Pikelets with macerated strawberries and clotted cream

This feeds four or a very greedy two for breakfast. Pikelets are made similarly to pancakes or crepes but the batter is thicker and has the addition of baking powder as a leavening agent, to get a little rise. I’d argue that these are most definitely not the same as crumpets or muffins – I think they’re all very different with mouthfeel, texture and recipes all differentiated. I only mention this as I was searching out regional names for them online and some people seem to be getting in a bit of a tizz about whether they’re the same or not; similar recipe bases but different end results I guess.

If you have buttermilk in your fridge, replace half of the milk with it as it makes them even more delicious.

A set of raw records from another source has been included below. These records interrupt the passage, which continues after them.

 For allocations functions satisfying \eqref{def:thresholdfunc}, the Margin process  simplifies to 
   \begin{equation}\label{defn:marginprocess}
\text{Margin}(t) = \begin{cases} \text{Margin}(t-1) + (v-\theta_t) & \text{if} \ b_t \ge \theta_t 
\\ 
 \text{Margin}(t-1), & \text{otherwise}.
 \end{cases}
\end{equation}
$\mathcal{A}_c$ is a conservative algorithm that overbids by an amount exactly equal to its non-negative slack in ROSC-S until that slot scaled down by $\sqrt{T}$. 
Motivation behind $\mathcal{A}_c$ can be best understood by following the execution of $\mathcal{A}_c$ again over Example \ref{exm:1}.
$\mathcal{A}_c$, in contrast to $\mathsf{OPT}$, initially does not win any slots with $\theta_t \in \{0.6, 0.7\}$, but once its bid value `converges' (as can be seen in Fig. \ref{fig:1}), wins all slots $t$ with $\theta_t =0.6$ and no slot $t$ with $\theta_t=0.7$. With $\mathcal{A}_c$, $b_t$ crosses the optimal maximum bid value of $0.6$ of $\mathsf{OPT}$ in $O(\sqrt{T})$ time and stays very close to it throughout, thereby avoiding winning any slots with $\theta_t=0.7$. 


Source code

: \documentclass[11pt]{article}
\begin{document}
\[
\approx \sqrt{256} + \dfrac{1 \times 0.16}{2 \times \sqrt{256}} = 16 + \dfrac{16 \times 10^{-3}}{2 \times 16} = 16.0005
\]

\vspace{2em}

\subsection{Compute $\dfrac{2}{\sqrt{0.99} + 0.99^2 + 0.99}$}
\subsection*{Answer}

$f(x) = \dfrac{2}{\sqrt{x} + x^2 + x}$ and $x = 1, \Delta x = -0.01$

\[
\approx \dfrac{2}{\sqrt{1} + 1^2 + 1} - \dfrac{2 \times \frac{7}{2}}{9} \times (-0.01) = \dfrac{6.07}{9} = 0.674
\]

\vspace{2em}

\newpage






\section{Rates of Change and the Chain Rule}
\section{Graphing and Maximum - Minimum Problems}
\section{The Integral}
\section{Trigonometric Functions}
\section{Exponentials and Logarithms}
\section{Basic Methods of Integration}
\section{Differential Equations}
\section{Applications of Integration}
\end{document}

  • Bowls – one large, one small
  • Ladle
  • Frying pan
  • Flat spatula or fish slice for turning
  • Eggs – 3
  • Baking powder – 1 teaspoon
  • Salt – a pinch
  • Plain flour – 350g
  • Milk – about 150ml (you may need a little more or a little less depending on the density of your flour)
  • Strawberries – a small punnet , about 200g
  • Caster sugar – a couple of tablespoons
  • Balsamic vinegar – a drizzle
  • Unsalted butter – a tiny bit just to oil the frying pan
  1. Crack the eggs into the large bowl and add the baking powder, the salt, the flour and almost all the milk
  2. Whisk gently to combine, but not so hard you make it frothy
  3. You are aiming for the consistency of custard (not too thin, not too thick. Perhaps I should have said the Goldilocks zone!) It needs to be ladled into circles but keep it’s shape in the pan
  4. Add the rest of the milk as needed – you can adjust the consistency until you’re sure with a little more flour or a little more milk. Adding up to a tablespoon extra of flour won’t alter the recipe much – it’s pretty basic as are pie and can stand some level of alteration (I don’t normally measure and just throw it in until it gets to the right consistency. I had to really work out the values in order to write this up)
  5. Put the frying pan on over a medium heat and rub a very small amount of butter over the surface, not enough to bubble
  6. Test the heat is ready by blabbing a small drop of the batter into the pan – it should brown on the underside in about 30 – 40 seconds
  7. Take a ladle-ful of the batter and drop into the pan, smoothing out the batter with the underside of the ladle until it makes a 6-7 cm circle
  8. If you have a large enough pan, you can cook two or three at the same time
  9. The pikelet will start to bubble after about 20 seconds. After the batter starts to change colour a little and the edge of the pikelet can be lifted with the spatula without it sticking to the frying pan, it’s ready to flip over. The top of the pikelet at this stage will still be raw, so will spread a little when flipped – this gives it its typical finish
  10. After another 30 seconds or so, check the pikelet by lifting an edge and seeing if the top is a nicely done colour and all the raw batter is cooked
  11. Flip the pikelet so to a plate and cover with a clean teatowel while you cook the others
  12. Now halve all the strawberries and pop them in a bowl, cut side up
  13. Sprinkle over the sugar and a drizzle of balsamic vinegar and let macerate for a few minutes
To serve
  1. Pile a few of the pikelet up on a plate and spoon some macerated strawberries over the top
  2. Serve with a large dollop of Cornish clotted cream (I used Rodda’s)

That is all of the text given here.